Jones Act vs Puerto Rico

I usually try to avoid the news. It only upsets me and there’s not really anything I can do about any of it. It frustrates me and makes me angry.  I’ve been getting my news from the internet, mostly emails and posts from friends.

Lately, I’ve been seeing a lot about how the Jones Act is supposedly “strangling” Puerto Rico. This is just another instance of ‘yellow journalism’, or as it’s more likely to be called these days “fake news’.

At least the NY Times got it straight about what the Jones Act covers: shipping from one US port to another must be on ships built in America, owned by Americans, and crewed by Americans. Yes, it is a cabotage law, and protectionist. But they’re far off target on the rest of what they had to say about it.

Yes, our ships do cost more. There are reasons for that. Mostly because our costs are generally higher in the USA than in many of the countries around the world which we compete with for shipping.

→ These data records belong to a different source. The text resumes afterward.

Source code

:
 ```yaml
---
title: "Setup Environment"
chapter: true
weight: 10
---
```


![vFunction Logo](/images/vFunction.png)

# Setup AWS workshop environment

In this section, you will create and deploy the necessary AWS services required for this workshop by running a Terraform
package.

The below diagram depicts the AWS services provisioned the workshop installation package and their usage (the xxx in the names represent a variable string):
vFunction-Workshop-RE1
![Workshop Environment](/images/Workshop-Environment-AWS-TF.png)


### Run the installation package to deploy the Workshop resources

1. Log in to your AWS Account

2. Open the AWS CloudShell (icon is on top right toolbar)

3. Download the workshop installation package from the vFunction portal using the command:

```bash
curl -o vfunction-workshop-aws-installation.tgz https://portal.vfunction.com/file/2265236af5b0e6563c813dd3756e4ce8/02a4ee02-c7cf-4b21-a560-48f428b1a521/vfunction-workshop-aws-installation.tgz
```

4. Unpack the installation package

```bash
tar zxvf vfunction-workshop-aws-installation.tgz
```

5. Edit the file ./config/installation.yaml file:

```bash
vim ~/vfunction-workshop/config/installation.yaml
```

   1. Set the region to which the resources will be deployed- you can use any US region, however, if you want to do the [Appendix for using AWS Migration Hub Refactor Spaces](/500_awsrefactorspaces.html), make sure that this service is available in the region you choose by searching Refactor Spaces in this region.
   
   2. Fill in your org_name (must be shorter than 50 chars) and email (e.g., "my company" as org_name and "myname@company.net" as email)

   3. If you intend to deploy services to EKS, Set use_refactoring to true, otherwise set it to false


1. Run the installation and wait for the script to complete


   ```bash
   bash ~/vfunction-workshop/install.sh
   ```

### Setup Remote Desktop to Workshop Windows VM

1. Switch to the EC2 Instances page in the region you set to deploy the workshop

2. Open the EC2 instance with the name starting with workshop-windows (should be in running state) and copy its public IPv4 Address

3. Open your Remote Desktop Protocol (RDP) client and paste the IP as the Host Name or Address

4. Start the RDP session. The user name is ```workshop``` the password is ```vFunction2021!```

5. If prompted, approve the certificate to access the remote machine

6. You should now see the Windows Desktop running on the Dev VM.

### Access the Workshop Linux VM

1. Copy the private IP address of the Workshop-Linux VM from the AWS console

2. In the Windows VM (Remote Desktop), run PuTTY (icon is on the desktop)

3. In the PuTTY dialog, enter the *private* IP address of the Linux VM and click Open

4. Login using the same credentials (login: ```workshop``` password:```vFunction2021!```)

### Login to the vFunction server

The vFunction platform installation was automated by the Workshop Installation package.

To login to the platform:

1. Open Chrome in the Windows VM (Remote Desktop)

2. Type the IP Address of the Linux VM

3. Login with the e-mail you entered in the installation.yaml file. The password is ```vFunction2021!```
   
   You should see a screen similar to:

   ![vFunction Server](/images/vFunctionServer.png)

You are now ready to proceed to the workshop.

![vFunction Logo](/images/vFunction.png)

WHY are those costs so much higher? Regulations for one. Why do so many owners register with “flags of convenience” like Liberia, Panama, Marshall Islands, etc? I’ll tell you why- because they can get away with running their ships a hell of a lot cheaper!

If that means treating their crew like dogs, so be it. If that means running an old rust bucket until it breaks apart, so be it. If that means ‘cheating’ on the pollution regulations in order to evade paying for proper disposal, so be it.

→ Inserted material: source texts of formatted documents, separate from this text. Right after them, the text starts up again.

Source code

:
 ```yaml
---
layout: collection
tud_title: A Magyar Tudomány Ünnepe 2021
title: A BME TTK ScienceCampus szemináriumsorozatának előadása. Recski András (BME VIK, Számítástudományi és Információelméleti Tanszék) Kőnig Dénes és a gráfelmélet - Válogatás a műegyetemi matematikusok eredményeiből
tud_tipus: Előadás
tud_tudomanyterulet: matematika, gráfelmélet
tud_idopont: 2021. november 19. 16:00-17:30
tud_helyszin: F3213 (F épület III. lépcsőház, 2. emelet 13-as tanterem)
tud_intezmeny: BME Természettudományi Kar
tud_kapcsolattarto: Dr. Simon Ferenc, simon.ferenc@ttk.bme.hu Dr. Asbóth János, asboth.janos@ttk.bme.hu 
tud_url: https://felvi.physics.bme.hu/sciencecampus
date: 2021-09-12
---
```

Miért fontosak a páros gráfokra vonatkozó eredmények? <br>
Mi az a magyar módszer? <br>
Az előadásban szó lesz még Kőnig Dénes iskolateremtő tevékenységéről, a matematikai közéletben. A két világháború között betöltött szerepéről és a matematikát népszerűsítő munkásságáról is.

Do you think the price of anything is the same in China as it is here? How about India?

Fact is, crew costs (which shippers insist is their highest expense) is negligible if you can use crew from any of a number of ‘third world’ countries. I see advertisements every day offering jobs for $200/day for unlimited ships officers. Less than peanuts to any American officer, but I notice dozens of foreigners begging for every one of those jobs. 😦

Who could afford to work at a job like that here, when it costs us hundreds of dollars a year just to keep our documents current? Not to mention what it costs to get a mariners credential in the first place (tens of thousands if you’re wondering). And remember, most other countries subsidize their seafarers, the US does nothing to help us at all. Reagan even took away our promised health benefits.

Our wages are higher across the board, because our cost of living in America necessitates that. The people who work in our shipyards have to be able to survive here. Do you think our naval architects, welders, painters, engineers, machinists, electricians, etc should all work for $20/day like they do in many of the countries our ships compete with?

Mr. Chen, a qualified shipbuilding engineer, said he earned 8,000 yuan a month—around $1,165 today, and three times as much as China’s migrant workers earn on average—during the golden years.

That quote was from an “Investors Alert” article about how the Chinese shipyards are hurting due to the global slump in shipping. I’m sure Mr Chen is making even less money now (the $1,165 per month comes out to a little more than $7/hour on a 40 hour week). How many of our professional engineers would work for $7/hour? Or should even be asked to??? 

I hope you’ll realize that we would have a total of 0 people to work in our shipyards to build our ships OR on our vessels to deliver the goods to Puerto Rico or anywhere else covered by the Jones Act (coastal US shipping- one US port to another). We would have about 0 American ships left after a few years, once all of our old ones gave out.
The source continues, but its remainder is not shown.